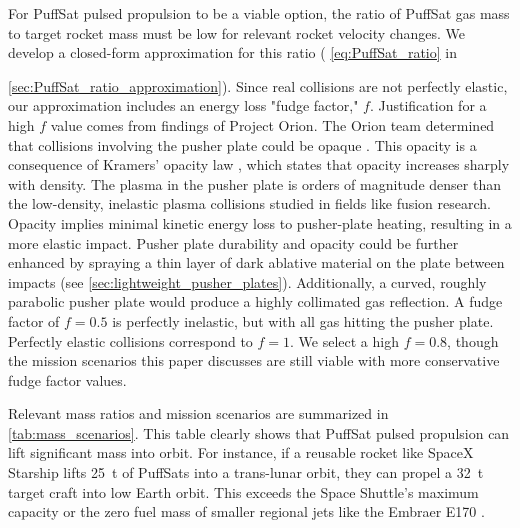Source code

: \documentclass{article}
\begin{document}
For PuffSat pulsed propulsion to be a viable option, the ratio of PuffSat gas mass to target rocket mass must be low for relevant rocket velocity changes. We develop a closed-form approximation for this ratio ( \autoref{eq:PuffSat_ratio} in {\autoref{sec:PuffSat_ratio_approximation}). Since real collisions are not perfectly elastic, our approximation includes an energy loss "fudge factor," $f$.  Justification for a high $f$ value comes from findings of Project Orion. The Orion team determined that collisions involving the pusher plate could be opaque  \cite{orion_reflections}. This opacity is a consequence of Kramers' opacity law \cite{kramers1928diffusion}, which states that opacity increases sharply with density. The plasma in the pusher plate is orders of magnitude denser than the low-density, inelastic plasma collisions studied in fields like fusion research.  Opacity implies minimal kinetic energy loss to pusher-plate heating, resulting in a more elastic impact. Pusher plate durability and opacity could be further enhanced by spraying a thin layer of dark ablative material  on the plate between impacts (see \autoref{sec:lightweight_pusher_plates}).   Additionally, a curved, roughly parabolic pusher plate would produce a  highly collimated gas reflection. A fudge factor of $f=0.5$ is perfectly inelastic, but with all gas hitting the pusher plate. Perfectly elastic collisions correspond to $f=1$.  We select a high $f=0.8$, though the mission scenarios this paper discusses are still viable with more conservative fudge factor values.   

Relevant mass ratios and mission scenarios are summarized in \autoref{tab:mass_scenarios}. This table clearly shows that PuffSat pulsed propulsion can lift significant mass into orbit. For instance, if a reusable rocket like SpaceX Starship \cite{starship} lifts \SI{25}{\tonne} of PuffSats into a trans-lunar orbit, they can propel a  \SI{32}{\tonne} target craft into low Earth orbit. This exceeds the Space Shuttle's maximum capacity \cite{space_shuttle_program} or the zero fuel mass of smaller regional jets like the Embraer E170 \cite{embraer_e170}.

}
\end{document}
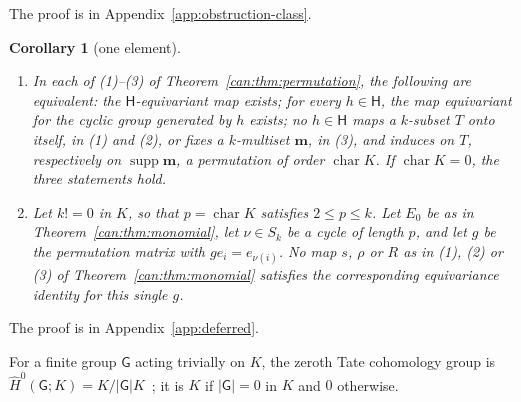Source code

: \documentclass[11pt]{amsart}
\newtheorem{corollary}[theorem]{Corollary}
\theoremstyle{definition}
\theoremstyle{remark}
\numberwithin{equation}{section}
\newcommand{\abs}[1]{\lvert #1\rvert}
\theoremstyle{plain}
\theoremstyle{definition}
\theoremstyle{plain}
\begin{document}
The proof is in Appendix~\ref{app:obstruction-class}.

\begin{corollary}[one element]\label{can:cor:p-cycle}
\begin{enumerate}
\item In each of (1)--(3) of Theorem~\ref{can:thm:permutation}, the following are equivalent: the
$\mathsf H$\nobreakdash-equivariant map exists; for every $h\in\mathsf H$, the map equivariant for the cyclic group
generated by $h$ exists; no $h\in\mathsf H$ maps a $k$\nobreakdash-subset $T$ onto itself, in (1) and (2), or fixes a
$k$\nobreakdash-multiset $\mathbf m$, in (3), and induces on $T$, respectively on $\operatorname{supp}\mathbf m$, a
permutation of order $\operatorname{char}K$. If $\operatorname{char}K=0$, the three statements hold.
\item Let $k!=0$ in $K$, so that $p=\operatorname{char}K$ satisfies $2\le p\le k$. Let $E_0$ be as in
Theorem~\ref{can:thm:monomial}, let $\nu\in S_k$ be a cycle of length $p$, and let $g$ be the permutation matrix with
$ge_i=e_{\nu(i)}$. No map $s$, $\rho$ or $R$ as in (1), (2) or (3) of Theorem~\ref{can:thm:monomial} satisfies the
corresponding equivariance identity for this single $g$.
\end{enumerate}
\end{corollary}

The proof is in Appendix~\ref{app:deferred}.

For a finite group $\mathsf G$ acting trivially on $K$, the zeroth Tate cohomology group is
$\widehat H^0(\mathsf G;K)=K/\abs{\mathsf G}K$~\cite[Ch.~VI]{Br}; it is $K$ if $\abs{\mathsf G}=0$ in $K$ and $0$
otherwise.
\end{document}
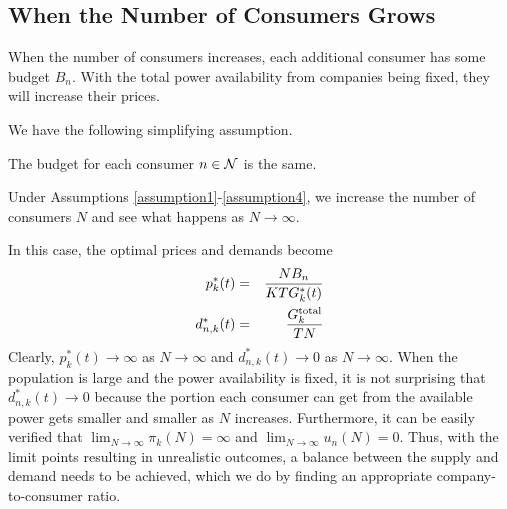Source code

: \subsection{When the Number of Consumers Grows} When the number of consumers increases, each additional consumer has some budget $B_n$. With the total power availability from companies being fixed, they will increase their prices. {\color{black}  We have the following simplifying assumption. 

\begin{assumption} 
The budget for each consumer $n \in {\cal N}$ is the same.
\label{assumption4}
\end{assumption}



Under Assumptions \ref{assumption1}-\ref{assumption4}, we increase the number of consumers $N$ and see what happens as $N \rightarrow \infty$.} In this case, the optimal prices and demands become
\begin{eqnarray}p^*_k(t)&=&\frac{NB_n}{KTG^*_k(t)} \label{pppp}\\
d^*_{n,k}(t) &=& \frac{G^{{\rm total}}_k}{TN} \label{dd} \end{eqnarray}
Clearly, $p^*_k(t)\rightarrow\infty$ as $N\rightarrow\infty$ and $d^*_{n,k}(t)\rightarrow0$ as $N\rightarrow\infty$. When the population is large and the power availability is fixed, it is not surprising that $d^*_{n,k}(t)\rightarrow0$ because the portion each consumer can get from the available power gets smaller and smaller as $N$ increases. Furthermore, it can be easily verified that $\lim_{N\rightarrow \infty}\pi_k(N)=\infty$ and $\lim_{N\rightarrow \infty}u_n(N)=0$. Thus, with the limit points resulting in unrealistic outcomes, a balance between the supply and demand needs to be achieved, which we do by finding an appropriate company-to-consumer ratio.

□ □ □ □

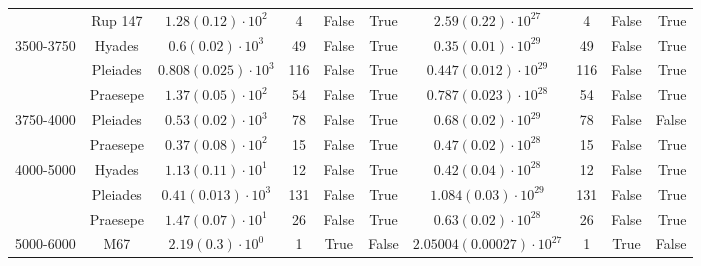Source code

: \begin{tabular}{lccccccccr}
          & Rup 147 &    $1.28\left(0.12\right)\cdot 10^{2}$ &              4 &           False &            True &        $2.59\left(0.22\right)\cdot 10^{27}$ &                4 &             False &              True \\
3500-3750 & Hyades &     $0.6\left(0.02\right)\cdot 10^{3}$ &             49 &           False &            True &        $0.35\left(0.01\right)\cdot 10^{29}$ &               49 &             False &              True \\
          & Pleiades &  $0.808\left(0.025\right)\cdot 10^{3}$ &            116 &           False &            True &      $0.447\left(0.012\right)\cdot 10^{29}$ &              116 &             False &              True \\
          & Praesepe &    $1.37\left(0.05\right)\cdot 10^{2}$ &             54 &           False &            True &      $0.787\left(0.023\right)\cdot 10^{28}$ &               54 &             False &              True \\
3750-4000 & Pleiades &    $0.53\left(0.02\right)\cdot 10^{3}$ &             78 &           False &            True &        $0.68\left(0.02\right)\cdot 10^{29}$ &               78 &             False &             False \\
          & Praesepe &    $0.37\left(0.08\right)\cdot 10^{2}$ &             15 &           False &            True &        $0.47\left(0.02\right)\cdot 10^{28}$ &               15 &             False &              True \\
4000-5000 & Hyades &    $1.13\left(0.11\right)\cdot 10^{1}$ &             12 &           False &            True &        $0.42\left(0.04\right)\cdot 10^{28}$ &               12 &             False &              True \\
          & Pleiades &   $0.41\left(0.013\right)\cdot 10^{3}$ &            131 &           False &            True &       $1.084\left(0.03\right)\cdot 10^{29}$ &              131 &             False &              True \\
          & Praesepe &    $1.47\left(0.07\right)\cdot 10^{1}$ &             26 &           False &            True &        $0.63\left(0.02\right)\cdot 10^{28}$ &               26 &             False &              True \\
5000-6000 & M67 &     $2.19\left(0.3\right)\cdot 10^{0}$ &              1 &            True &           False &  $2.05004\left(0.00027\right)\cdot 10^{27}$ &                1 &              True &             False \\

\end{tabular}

□ □ □ □

- _TO DO_:
Your reply should hold every line from the data that contains "availability", copied in full.

- _ANSWER BOX_:
: \subsection{When the Number of Consumers Grows} When the number of consumers increases, each additional consumer has some budget $B_n$. With the total power availability from companies being fixed, they will increase their prices. {\color{black}  We have the following simplifying assumption. 
Clearly, $p^*_k(t)\rightarrow\infty$ as $N\rightarrow\infty$ and $d^*_{n,k}(t)\rightarrow0$ as $N\rightarrow\infty$. When the population is large and the power availability is fixed, it is not surprising that $d^*_{n,k}(t)\rightarrow0$ because the portion each consumer can get from the available power gets smaller and smaller as $N$ increases. Furthermore, it can be easily verified that $\lim_{N\rightarrow \infty}\pi_k(N)=\infty$ and $\lim_{N\rightarrow \infty}u_n(N)=0$. Thus, with the limit points resulting in unrealistic outcomes, a balance between the supply and demand needs to be achieved, which we do by finding an appropriate company-to-consumer ratio.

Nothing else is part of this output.